Copy exactly the stretch of data below from the line with "## Contributing" through the line with "classification: ADME(PAMPA_NCATS) dataset", including both of those lines.
━━ SUPPLIED ENTRIES
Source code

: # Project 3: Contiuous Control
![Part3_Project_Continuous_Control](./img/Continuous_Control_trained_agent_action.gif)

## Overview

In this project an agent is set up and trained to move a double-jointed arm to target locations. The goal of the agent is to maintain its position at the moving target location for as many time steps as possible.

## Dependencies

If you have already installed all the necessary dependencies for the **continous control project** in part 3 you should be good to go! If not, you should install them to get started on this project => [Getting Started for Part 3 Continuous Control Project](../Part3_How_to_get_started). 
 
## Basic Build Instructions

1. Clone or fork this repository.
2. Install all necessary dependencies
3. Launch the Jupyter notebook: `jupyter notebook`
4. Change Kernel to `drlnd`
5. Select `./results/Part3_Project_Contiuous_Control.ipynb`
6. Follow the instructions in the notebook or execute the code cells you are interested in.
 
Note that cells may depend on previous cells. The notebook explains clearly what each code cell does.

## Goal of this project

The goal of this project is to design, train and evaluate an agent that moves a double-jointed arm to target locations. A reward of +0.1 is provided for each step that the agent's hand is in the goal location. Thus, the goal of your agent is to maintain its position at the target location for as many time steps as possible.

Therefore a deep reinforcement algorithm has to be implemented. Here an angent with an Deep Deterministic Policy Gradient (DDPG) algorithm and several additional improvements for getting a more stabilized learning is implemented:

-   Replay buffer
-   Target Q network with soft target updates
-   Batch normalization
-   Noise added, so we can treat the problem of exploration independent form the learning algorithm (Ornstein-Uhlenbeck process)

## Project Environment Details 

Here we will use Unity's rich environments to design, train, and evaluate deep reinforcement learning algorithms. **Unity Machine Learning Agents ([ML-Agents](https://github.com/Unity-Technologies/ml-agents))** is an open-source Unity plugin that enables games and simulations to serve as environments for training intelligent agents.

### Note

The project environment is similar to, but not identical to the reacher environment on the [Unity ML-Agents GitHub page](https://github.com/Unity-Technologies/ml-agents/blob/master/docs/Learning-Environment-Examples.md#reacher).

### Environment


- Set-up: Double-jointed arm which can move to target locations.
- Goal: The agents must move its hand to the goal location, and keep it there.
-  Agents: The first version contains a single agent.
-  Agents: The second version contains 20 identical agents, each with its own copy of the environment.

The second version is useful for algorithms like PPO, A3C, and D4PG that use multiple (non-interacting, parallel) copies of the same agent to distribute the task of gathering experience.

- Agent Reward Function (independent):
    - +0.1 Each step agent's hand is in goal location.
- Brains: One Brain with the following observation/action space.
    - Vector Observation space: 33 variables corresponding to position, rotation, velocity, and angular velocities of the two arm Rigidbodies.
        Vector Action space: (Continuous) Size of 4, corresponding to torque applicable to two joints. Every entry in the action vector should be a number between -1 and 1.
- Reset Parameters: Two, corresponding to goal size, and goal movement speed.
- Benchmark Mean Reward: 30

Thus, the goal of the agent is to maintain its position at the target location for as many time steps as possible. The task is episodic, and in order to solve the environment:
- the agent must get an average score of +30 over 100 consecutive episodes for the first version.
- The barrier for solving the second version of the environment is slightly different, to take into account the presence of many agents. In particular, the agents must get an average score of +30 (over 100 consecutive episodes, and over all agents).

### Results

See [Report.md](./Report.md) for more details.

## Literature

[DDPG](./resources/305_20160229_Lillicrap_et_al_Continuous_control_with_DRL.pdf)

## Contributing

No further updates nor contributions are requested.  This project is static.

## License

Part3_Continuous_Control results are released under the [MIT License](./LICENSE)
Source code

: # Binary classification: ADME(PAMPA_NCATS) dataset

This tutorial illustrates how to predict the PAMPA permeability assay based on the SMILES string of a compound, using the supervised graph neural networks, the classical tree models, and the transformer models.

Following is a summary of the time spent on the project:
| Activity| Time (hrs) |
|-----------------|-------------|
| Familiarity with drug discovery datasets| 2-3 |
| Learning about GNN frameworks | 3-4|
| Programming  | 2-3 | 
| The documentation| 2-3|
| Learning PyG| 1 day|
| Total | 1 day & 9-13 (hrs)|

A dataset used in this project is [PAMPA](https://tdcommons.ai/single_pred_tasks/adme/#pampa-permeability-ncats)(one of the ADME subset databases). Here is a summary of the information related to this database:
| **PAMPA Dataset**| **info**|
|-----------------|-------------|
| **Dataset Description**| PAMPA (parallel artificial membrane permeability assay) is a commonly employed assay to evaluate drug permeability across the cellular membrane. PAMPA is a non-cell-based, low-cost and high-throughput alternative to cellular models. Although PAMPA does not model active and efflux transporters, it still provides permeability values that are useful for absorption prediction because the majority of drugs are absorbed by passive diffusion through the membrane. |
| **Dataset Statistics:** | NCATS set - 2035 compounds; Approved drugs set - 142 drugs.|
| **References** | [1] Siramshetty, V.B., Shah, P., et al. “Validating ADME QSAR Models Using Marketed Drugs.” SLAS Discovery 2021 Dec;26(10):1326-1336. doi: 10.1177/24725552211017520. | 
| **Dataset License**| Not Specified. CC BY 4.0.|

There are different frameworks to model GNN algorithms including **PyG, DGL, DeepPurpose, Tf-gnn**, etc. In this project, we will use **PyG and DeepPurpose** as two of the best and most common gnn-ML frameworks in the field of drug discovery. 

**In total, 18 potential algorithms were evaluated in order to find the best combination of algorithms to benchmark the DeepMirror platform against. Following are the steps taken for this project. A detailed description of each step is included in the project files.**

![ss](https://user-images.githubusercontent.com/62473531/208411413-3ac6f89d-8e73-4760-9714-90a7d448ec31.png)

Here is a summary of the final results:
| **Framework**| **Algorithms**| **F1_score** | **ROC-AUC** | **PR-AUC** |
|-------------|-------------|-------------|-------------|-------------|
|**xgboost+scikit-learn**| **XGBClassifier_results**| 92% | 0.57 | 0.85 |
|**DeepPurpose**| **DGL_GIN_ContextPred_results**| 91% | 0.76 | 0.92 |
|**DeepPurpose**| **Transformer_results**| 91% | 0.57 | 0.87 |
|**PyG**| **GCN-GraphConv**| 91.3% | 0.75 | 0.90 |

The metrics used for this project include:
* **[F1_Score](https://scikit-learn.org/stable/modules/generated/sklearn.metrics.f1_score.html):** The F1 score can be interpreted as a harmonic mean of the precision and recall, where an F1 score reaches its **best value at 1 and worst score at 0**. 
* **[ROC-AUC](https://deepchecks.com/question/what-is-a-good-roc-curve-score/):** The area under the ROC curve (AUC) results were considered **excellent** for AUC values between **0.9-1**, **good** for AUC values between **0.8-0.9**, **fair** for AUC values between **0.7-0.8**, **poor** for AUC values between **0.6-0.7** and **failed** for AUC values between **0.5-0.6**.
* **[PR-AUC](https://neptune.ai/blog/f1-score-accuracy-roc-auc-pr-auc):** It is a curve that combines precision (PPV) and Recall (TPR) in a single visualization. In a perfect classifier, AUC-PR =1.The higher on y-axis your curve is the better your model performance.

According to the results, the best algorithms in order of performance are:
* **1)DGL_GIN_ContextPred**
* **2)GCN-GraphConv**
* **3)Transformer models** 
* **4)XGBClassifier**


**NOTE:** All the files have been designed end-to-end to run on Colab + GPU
━━━━
- RESPONSE -
## Contributing

No further updates nor contributions are requested.  This project is static.

## License

Part3_Continuous_Control results are released under the [MIT License](./LICENSE)
Source code

: # Binary classification: ADME(PAMPA_NCATS) dataset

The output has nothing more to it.